Segment Start: DATA RECORDS

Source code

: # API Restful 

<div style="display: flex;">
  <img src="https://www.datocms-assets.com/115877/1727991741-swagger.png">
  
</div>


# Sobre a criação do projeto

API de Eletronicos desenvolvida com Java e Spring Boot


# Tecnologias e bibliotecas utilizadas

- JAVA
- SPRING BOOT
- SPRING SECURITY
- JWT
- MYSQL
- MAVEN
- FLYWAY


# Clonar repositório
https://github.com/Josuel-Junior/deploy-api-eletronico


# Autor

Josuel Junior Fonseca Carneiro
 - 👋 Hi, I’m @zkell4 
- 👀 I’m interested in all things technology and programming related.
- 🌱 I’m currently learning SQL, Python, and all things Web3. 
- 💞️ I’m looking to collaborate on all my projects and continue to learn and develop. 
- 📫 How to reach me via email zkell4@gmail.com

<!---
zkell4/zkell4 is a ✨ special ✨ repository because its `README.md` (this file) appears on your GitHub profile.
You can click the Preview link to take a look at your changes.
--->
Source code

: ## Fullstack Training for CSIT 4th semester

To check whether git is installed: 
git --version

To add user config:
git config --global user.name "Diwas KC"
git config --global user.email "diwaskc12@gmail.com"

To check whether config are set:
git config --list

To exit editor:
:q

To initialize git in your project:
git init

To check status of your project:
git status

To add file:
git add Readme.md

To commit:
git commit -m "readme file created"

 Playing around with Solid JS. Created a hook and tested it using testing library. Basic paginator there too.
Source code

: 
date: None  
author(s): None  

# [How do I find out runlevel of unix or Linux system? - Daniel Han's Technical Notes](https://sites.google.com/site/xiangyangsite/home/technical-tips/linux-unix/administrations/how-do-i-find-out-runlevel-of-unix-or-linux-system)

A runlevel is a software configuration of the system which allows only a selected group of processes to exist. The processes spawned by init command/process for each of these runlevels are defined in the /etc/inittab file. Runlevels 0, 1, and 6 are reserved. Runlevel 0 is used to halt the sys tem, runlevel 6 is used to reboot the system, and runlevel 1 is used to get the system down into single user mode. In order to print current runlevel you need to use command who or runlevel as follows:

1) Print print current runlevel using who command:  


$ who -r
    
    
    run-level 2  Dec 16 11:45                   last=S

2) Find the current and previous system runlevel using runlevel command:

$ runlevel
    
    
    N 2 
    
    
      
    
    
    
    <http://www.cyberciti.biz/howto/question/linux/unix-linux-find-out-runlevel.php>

Segment End: DATA RECORDS

## ABOUT THIS EXERCISE:
Copy each line containing the word "things" from the data.

## OUTPUT:
- 👀 I’m interested in all things technology and programming related.
- 🌱 I’m currently learning SQL, Python, and all things Web3. 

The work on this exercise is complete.